Why Did The Policeman Cross the Road?

By Stevyn Colgan

Not so much police intelligence as intelligent policing

Saturday, 3 January 2015

Hello 2015! Let's get this book published!

Here's an exclusive extract from Chapter 8 of Why Did The Policeman Cross The Road; a chapter in which I discuss the many creative ways people have found for moving 'problem people' along. The chapter looks in some depth at the issue of homelessness and some innovative ways to tackle the problem in which everyone wins.

Tokyo's Ueno Onshi is the oldest public park in Japan and is popular for a number of reasons. It boasts a library, a zoo, museums and art galleries and it is very beautifully appointed with flower beds and trees. A popular time to visit is during the blossoming of the cherry trees when the park becomes a riot of colour and the ground looks to be covered in fragrant confetti.
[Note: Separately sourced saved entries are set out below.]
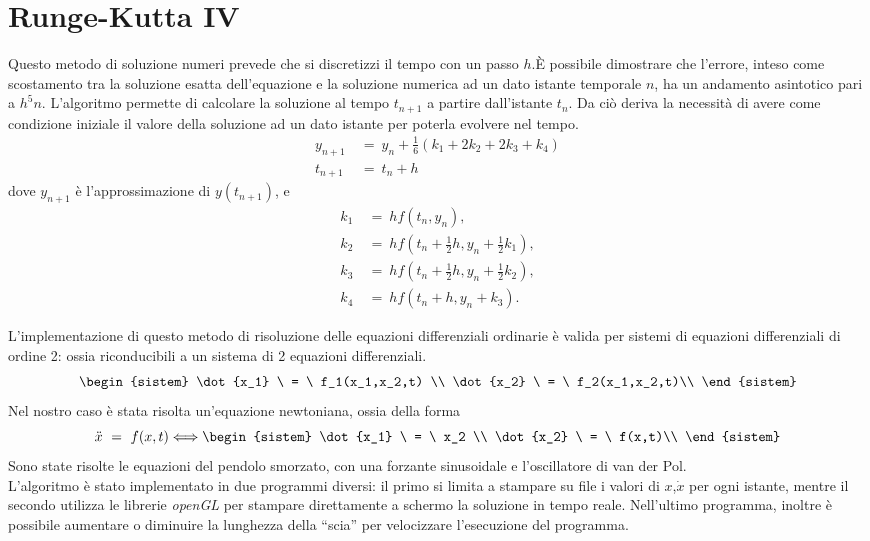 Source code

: \section{Runge-Kutta IV}

Questo metodo di soluzione numeri prevede che si discretizzi il tempo con un passo $h$.È possibile dimostrare che l'errore,
inteso come scostamento tra la soluzione esatta dell'equazione e la soluzione numerica ad un dato istante temporale $n$, ha un andamento asintotico
pari a $h^5 n$.
L'algoritmo permette di calcolare la soluzione al tempo $t_{n+1}$ a partire dall'istante $t_n$. Da ciò deriva la necessità di avere come condizione
iniziale il valore della soluzione ad un dato istante per poterla evolvere nel tempo.
\begin{align}
y_{n+1} \ &= \ y_n + \tfrac{1}{6} \left(k_1 + 2k_2 + 2k_3 + k_4 \right)\\
t_{n+1} \ &= \ t_n + h
\end{align}
dove $y_{n+1}$ è l'approssimazione di $y(t_{n+1})$, e
\begin{align}
k_1 \ &= \ hf(t_n, y_n),\\
k_2 \ &= \ hf(t_n + \tfrac{1}{2}h , y_n + \tfrac{1}{2} k_1),\\
k_3 \ &= \ hf(t_n + \tfrac{1}{2}h , y_n + \tfrac{1}{2} k_2),\\
k_4 \ &= \ hf(t_n + h , y_n + k_3).
\end{align}



L'implementazione di questo metodo di risoluzione delle equazioni differenziali ordinarie è valida
per sistemi di equazioni differenziali di ordine 2: ossia riconducibili a un sistema di 2 equazioni differenziali.\\
$$\begin{sistem}
	\dot{x_1} \ = \ f_1(x_1,x_2,t) \\
	\dot{x_2} \ = \ f_2(x_1,x_2,t)\\
  \end{sistem}
$$
Nel nostro caso è stata risolta un'equazione newtoniana, ossia della forma
$$
	\ddot{x} \ = \ f(x,t) \Longleftrightarrow  
	\begin{sistem}
	\dot{x_1} \ = \ x_2 \\
	\dot{x_2} \ = \ f(x,t)\\
	\end{sistem}
$$
Sono state risolte le equazioni del pendolo smorzato, con una forzante sinusoidale e l'oscillatore di van der Pol.\\
L'algoritmo è stato implementato in due programmi diversi: il primo si limita a stampare su file i valori di $x$,$\dot x$ per ogni istante, mentre
il secondo utilizza le librerie \emph{openGL} per stampare direttamente a schermo la soluzione in tempo reale.
Nell'ultimo programma, inoltre è possibile aumentare o diminuire la lunghezza della ``scia'' per velocizzare l'esecuzione del programma.
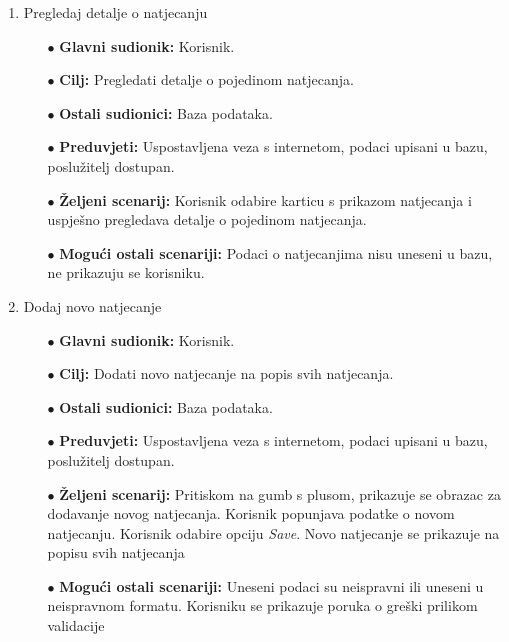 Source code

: \documentclass[times, utf8, zavrsni]{fer}
\begin{document}
\begin{enumerate}
    \item Pregledaj detalje o natjecanju
    \begin{itemize}
        \item[$\bullet$] \textbf{Glavni sudionik:} Korisnik.
        \item[$\bullet$] \textbf{Cilj:} Pregledati detalje o pojedinom natjecanja.
        \item[$\bullet$] \textbf{Ostali sudionici:} Baza podataka.
        \item[$\bullet$] \textbf{Preduvjeti:} Uspostavljena veza s internetom, podaci upisani u bazu, poslužitelj dostupan.
        \item[$\bullet$] \textbf{Željeni scenarij:} Korisnik odabire karticu s prikazom natjecanja i uspješno pregledava detalje o pojedinom natjecanja.
        \item[$\bullet$] \textbf{Mogući ostali scenariji:} Podaci o natjecanjima nisu uneseni u bazu, ne prikazuju se korisniku.
    \end{itemize}



    \item Dodaj novo natjecanje
    \begin{itemize}
        \item[$\bullet$] \textbf{Glavni sudionik:} Korisnik.
        \item[$\bullet$] \textbf{Cilj:} Dodati novo natjecanje na popis svih natjecanja.
        \item[$\bullet$] \textbf{Ostali sudionici:} Baza podataka.
        \item[$\bullet$] \textbf{Preduvjeti:} Uspostavljena veza s internetom, podaci upisani u bazu, poslužitelj dostupan.
        \item[$\bullet$] \textbf{Željeni scenarij:} Pritiskom na gumb s plusom, prikazuje se obrazac za dodavanje novog natjecanja. Korisnik popunjava podatke
        o novom natjecanju. Korisnik odabire opciju \textit{Save}. Novo natjecanje se prikazuje na popisu svih natjecanja
        \item[$\bullet$] \textbf{Mogući ostali scenariji:} Uneseni podaci su neispravni ili uneseni u neispravnom formatu. 
        Korisniku se prikazuje poruka o greški prilikom validacije
    \end{itemize}



\end{enumerate}
\end{document}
However, the park is not as welcoming as you might think ... the benches in Ueno Onshi are all curiously hostile to users. One style has hard unforgiving metal partitions that force you to sit uncomfortably upright. Another style slopes forward, meaning that you have to constantly brace yourself against the ground to avoid sliding off its polished stainless steel seat. A communal seating area has what looks like a giant steel sausage mounted on legs like a centipede. There is no back rest and nowhere to hook your feet under. Sit on it for more than a few minutes and your back starts to ache. Not that you’re likely to sit there for long. Stainless steel may be easy to keep clean but it gets very hot in the Summer and freezing cold in the Winter.

Elsewhere, grass verges and low walls are studded with protrusions at regular intervals to discourage skateboarders and anyone who might think of taking an extended rest. Thorny shrubs are planted behind low walls so that sitters get stabbed in the back. Even the public art is unfriendly, sporting knobs and spikes that make sitting or lying on them impossible.[1] To the casual observer, it would seem that Ueno Onshi has been specifically designed to discourage seating and loitering. The truth is more subtle. ‘Local governments could not get away with simply erecting edifices embedded with fragments of glass so they disguise them as ‘new designs’ and build objects unworthy of the designation ‘art’ in city centres’, says artist Kyoichi Tsuzuki. ‘I find it obscene that art - something that is supposed to enrich people's lives - is being used to exclude a specific group of the community.’ That specific group is the homeless.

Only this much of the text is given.